5 Reasons to Miss Joe Lieberman
It's just days into the 113th Congress and there's already a shadow over the Hill.
Lawmakers come and go, and that's the nature of the political beast. But missing in the halls of the Capitol is a senator who had served in the upper chamber since 1989.
And it's hard not to miss Joe Lieberman, the 70-year-old Democrat-turned-independent from Connecticut, who retired last week.
“When I started here in the Senate, a BlackBerry was a fruit and tweeting was something only birds did,” Lieberman quipped in his farewell speech last month.
He reminisced about how he first stepped in the chamber as an intern nearly 50 years ago, in the summer of 1963 -- "inspired, like so many of my generation, by President John F. Kennedy and his call to service."
"And although I would never have admitted so publicly back then, because it was so presumptuous, I came away from that experience with the dream that I might someday, somehow, return to serve in this place," Lieberman said. "Well, I have been blessed to live that dream. And that is what America is about."
When he ended his terms in the Senate, Lieberman had made a number of foes out of party-mates who were supposed to be his friends, simply for believing that a caucus meeting didn't mean one left his personal convictions at the door.
A few things to miss about Lieberman:
He put his friends before party. "The Three Amigos" was a cutesy way to refer to Lieberman, Sens. John McCain (R-Ariz.) and Lindsey Graham (R-S.C.), but the brothers in national security policy really were an example to the rest of the chamber. When McCain ran for president in 2008, he nearly tapped Lieberman as his running mate. But more importantly, he had the support of his friend no matter what.

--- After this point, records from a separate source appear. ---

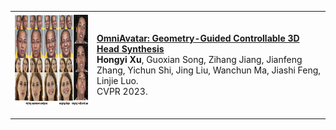 <!-- ---
title: "OmniAvatar: Geometry-Guided Controllable 3D Head Synthesis"
collection: publications
permalink: /publication/2009-10-01-paper-title-number-1
excerpt: 'This paper is about the number 1. The number 2 is left for future work.'
date: 2023-06
venue: 'Computer Vision and Pattern Recognition (CVPR)'
paperurl: 'http://academicpages.github.io/files/paper1.pdf'
citation: 'Your Name, You. (2009). &quot;Paper Title Number 1.&quot; <i>Journal 1</i>. 1(1).'
--- -->
<table class="imgtable"><tr><td>
<img style="float: left; padding-right: 10px;" src="../images/omniavatar.png" alt="alt text" width="260px" height="149" />&nbsp;</td>
<td align="left"><p><strong><a href="https://hongyixu37.github.io/omniavatar/">OmniAvatar: Geometry-Guided Controllable 3D Head Synthesis</a></strong><br />
    <strong>Hongyi Xu</strong>,  Guoxian Song, Zihang Jiang, Jianfeng Zhang, Yichun Shi, Jing Liu, Wanchun Ma, Jiashi Feng, Linjie Luo.<br />
    CVPR 2023.<br />
</td></tr></table>
<br />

Boy, did he have the support: Lieberman spoke for his buddy at the Republican National Convention in St. Paul, Minn. "In the Senate, during the 3 1/2 years that Sen. Obama has been a member, he has not reached across party lines to ... accomplish anything significant, nor has he been willing to take on powerful interest groups in the Democratic Party to get something done," Lieberman told the excited GOP delegates.
In return, Senate Majority Leader Harry Reid (D-Nev.) threatened to strip Lieberman of his Homeland Security and Governmental Affairs Committee chairmanship. Lieberman -- clearly the most qualified for that job -- mostly survived the petty retribution attempt, keeping his chairmanship but getting kicked off the Environment and Public Works Committee. There's just something about a politician who will lay down his chairmanship for the sake of a friend.
He stuck it to the party and stayed independent. After besting anti-war Democratic chosen one Ned Lamont as an independent in 2006, Lieberman remained cordial with the Democratic caucus -- yet kept that "I" after his name. He somewhat caucused with the Dems, but after what they did to him in 2008 he stopped attending caucus lunches or strategy sessions. Of course, he was still subjected to silly tantrums like when Sen. Al Franken (D-Minn.), presiding over the upper chamber one day in 2009, cut off a Lieberman speech by both casting the objection for the senator's request to continue and approving it as presiding officer. McCain, of course, took to the floor in defense of his friend. “That’s how the comity in this body has deteriorated,” McCain told reporters afterward. “We got to stop – we got to stop this kind of behavior. I’ve never seen anything like it. And I hope that I don’t see it again.”